『たすけて!ドクター・ドク太』大人も楽しめる『コロコロコミック』の最新医療マンガ

「別冊コロコロコミック」で連載中のマンガ『たすけて!ドクター・ドク太』(作:神内アキラ/共に小学館)の第1巻が3月28日に発売されました。可愛らしい絵柄と、子ども向けのマンガとは思えない考えさせられるストーリーが魅力の作品です。

 ある日、九久小学校に転校してきた小学5年生の井両ドク太が本作の主人公。普段から白衣をまとって聴診器を首にぶら下げているなど医者の格好をしています。クラスメイトから「医者のコスプレなんかして」と笑われていますが、ドク太は「本当の医者だよ」と主張。ドク太は“心の病”に特化した医者で、九久小学校の患者たちを次々に救い始めるのでした――

 物語は基本的に1話完結のストーリー。第1話ではクラスメイトの女子・ともみの机に「バカ」「ブス」「死ね」などと落書きされていることが問題に。ともみはこのようなイタズラ被害に最近立て続けにあっており、クラス内で犯人探しが行われ出します。有力候補に挙がったのはクラスの嫌われ者でガキ大将の恐山。恐山はともみに告白してフラれたとあって動機は十分。クラスの人気者の茂木も「断定はできないけど可能性は高いかも……」と推測。茂木は困っている人にはすぐに救いの手を差し伸べる、優くて女子人気も非常に高い男の子。
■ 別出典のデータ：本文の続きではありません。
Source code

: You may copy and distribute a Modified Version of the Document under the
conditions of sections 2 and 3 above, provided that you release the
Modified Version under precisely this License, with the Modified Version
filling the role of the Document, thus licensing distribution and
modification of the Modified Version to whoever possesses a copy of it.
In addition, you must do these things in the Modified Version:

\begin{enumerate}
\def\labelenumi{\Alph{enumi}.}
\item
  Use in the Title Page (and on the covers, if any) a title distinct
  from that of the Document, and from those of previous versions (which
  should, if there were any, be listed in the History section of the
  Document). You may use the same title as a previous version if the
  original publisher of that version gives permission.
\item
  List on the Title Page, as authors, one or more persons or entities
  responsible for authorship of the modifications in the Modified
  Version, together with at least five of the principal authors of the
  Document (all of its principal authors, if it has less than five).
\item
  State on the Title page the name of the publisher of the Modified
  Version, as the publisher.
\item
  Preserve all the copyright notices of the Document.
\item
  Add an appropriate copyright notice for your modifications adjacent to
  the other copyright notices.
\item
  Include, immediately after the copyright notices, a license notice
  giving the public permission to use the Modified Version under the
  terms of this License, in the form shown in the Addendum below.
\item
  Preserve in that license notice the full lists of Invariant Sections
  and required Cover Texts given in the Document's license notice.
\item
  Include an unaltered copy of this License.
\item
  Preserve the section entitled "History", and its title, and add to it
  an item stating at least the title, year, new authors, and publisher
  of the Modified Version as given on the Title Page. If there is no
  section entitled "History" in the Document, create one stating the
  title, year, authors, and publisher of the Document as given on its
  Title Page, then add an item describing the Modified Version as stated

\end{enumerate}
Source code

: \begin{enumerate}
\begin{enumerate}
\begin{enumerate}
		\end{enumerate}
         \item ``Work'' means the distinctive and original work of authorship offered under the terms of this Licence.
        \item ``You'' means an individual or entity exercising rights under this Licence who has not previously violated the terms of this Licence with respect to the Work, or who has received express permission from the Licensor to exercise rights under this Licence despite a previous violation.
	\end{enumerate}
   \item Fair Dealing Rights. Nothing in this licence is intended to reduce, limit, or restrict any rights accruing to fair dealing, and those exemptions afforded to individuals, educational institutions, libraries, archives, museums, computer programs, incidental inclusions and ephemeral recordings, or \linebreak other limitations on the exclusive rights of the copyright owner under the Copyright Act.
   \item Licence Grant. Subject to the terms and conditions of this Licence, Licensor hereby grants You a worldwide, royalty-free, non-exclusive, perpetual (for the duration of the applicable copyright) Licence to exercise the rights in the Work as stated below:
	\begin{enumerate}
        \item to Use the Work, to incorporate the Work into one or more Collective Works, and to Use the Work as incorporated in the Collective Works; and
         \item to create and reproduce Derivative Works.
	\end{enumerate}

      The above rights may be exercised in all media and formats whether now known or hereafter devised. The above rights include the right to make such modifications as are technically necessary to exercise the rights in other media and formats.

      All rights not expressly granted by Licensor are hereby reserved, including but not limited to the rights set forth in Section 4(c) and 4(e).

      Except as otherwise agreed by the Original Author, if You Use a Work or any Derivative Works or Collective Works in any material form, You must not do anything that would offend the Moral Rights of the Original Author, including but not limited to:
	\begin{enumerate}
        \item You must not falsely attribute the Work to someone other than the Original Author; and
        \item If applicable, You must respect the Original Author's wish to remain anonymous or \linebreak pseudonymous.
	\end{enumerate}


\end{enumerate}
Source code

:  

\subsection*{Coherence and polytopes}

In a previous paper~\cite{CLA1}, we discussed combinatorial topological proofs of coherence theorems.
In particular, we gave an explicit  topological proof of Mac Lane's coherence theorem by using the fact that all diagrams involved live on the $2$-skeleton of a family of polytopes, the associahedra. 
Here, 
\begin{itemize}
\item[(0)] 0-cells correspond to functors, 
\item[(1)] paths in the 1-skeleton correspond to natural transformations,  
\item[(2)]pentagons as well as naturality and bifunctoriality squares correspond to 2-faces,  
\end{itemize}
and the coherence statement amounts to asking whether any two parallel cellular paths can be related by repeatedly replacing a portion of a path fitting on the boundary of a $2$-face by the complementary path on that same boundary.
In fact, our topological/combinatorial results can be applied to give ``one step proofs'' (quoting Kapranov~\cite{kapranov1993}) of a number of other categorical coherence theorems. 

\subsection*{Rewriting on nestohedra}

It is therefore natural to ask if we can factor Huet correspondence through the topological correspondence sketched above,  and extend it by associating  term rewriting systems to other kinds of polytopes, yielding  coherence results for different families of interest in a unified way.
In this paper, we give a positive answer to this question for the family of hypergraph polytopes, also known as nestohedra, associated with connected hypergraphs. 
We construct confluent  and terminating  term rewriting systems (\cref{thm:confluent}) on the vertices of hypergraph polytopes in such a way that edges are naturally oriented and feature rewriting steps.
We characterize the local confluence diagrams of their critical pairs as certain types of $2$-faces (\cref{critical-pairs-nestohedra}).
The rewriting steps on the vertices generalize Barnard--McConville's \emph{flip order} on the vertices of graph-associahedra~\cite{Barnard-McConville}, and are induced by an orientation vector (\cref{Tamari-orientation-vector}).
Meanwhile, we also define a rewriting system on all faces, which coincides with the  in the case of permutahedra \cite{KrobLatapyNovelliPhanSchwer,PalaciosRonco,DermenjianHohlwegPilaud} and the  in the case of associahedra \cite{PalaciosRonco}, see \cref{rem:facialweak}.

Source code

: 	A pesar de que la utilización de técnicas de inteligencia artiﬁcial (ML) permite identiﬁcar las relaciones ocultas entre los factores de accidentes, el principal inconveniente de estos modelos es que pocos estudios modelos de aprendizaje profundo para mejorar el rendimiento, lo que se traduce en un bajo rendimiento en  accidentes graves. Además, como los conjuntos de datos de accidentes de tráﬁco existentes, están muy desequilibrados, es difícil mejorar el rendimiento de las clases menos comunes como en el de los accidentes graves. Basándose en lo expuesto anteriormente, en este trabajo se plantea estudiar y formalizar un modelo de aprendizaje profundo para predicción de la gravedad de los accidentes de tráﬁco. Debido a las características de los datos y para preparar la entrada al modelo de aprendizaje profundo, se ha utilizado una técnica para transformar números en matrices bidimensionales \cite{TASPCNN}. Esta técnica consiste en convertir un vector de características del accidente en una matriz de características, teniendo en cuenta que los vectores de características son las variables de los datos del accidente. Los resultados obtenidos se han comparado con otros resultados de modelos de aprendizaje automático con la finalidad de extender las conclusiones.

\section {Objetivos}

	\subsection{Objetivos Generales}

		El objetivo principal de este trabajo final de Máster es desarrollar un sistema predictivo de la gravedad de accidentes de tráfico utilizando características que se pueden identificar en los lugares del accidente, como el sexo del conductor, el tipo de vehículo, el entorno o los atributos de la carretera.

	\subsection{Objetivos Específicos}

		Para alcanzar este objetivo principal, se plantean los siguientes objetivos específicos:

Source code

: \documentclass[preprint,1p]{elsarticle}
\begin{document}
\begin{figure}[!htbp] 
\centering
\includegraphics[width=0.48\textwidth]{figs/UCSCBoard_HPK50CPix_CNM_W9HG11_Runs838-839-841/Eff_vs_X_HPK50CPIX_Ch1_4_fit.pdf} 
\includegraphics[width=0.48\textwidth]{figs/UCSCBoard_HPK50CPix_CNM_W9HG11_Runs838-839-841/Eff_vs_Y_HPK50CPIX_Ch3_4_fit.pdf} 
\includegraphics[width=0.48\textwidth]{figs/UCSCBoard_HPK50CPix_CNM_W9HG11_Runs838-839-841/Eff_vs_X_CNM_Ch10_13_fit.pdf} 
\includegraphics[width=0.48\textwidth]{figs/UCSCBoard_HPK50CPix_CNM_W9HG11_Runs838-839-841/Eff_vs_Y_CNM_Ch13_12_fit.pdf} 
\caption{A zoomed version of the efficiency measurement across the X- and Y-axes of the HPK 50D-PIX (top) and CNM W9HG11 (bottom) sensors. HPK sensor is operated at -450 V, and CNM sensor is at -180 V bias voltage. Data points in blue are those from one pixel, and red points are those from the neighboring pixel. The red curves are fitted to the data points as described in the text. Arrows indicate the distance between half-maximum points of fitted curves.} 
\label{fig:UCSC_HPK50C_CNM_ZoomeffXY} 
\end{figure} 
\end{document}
 しかしある日の夜、何者かがともみの机に「死」と「苦」を連想させる花・シクラメンを置いているところをドク太が発見します。犯人はなんと……一応名前は伏せますが(バレバレだと思いますが)、犯人の動機は心の病の一つ“孤独”からきたもの。転校を頻繁に繰り返す犯人は、クラスの輪に入るために、自らが事件を起こしてそれを良い人ぶって解決することで今までクラスに溶け込んできたといいます。

 犯人が心の内を明かすと“孤独”の病魔がバケモノのような形で実体化してドク太に襲いかかりバトルシーンに突入。ドク太は武器のようなメスやら注射器を使って病魔を倒して、「手術成功、あとは患者次第」と決め台詞を放ちます。医療ものだけど解決方法が物理的な実力行使なのがとても「コロコロ」っぽいですね。病魔が取り払われた犯人はクラスメイトに真相を全て明かして謝罪。みんなも許してくれて一件落着となるのでした――

 と、このように同作ではある“心の病”を抱えた人をドク太が解決していきます。第1話では“孤独”という分かりやすいものでしたが、この後の患者たちは、自分を有能に見せたい“虚栄心”、友達を自分だけのものにしたい“独占欲”、子供を思い通りに操りたい親の“支配欲”、親友の成功に対する“嫉妬”などを抱えており、読者層を考えるとかなり重そうなテーマの話。しかも“嫉妬”に関しては、親友に“嫉妬”してしまうことに自己嫌悪する女の子、というさらに一歩踏み込んだ内容。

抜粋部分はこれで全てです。